─── Dataset excerpts ───
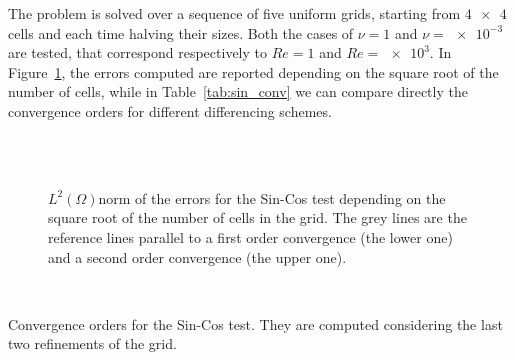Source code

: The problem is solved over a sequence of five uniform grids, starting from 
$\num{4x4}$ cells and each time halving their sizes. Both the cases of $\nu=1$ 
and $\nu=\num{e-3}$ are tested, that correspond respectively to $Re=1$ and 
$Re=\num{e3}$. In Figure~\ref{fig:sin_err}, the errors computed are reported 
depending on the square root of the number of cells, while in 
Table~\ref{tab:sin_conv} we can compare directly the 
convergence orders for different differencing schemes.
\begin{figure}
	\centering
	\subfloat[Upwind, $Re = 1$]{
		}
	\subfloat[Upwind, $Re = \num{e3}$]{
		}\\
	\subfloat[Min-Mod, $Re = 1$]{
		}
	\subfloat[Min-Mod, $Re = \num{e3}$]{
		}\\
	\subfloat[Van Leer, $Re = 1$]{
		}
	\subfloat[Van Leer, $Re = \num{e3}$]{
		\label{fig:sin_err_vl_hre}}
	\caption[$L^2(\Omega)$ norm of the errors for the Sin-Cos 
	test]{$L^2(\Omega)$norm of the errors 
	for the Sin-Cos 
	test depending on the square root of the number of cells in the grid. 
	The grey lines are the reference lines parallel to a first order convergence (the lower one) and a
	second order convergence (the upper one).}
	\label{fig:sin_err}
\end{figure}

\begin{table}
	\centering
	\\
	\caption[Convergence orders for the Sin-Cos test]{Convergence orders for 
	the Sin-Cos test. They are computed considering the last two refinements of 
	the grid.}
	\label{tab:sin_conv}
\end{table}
───
**Aim of the task:** Say how many lines above contain "caption", and give no words besides the number.

**Result of this exercise:** 2